[[ Supplied material open ]]

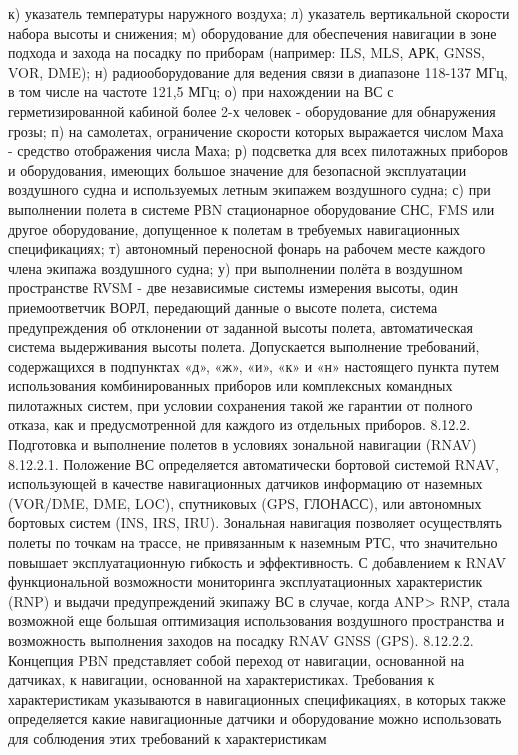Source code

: к)	указатель температуры наружного воздуха;
л)	указатель вертикальной скорости набора высоты и снижения;
м)	оборудование для обеспечения навигации в зоне подхода и захода на посадку по приборам (например: ILS, MLS, АРК, GNSS, VOR, DME);
н)	радиооборудование для ведения связи в диапазоне 118-137 МГц, в том числе на частоте 121,5 МГц;
о)	при нахождении на ВС с герметизированной кабиной более 2-х человек - оборудование для обнаружения грозы;
п)	на самолетах, ограничение скорости которых выражается числом Маха - средство отображения числа Маха; 
р)	подсветка для всех пилотажных приборов и оборудования, имеющих большое значение для безопасной
эксплуатации воздушного судна и используемых летным экипажем воздушного судна;
с)	при выполнении полета в системе РBN стационарное оборудование СНС, FMS или другое оборудование, допущенное к полетам в требуемых навигационных спецификациях;
т)	автономный переносной фонарь на рабочем месте каждого члена экипажа воздушного судна;
у)	при выполнении полёта в воздушном пространстве RVSM - две независимые системы измерения высоты, один приемоответчик ВОРЛ, передающий данные о высоте полета, система предупреждения об отклонении от заданной высоты полета, автоматическая система выдерживания высоты полета.
Допускается выполнение требований, содержащихся в подпунктах «д», «ж», «и», «к» и «н» настоящего пункта путем использования комбинированных приборов или комплексных командных пилотажных систем, при условии сохранения такой же гарантии от полного отказа, как и предусмотренной для каждого из отдельных приборов.
8.12.2.	Подготовка и выполнение полетов в условиях зональной навигации (RNAV)
8.12.2.1. Положение ВС определяется автоматически бортовой системой RNAV, использующей в качестве навигационных датчиков информацию от наземных (VOR/DME, DME, LOC), спутниковых (GPS, ГЛОНАСС), или автономных бортовых систем (INS, IRS, IRU). Зональная навигация позволяет осуществлять полеты по точкам на трассе, не привязанным к наземным РТС, что значительно повышает эксплуатационную гибкость и эффективность.
С добавлением к RNAV функциональной возможности мониторинга эксплуатационных характеристик (RNP) и выдачи предупреждений экипажу ВС в случае, когда ANP> RNP, стала возможной еще большая оптимизация использования воздушного пространства и возможность выполнения заходов на посадку RNAV GNSS (GPS).
8.12.2.2. Концепция PBN представляет собой переход от навигации, основанной на датчиках, к навигации, основанной на характеристиках. Требования к характеристикам указываются в навигационных спецификациях, в которых также определяется какие навигационные датчики и оборудование можно использовать для соблюдения этих требований к характеристикам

[[ Supplied material closed ]]

Your answer should consist of copies of the lines above that include the string "выполнении".

с)	при выполнении полета в системе РBN стационарное оборудование СНС, FMS или другое оборудование, допущенное к полетам в требуемых навигационных спецификациях;
у)	при выполнении полёта в воздушном пространстве RVSM - две независимые системы измерения высоты, один приемоответчик ВОРЛ, передающий данные о высоте полета, система предупреждения об отклонении от заданной высоты полета, автоматическая система выдерживания высоты полета.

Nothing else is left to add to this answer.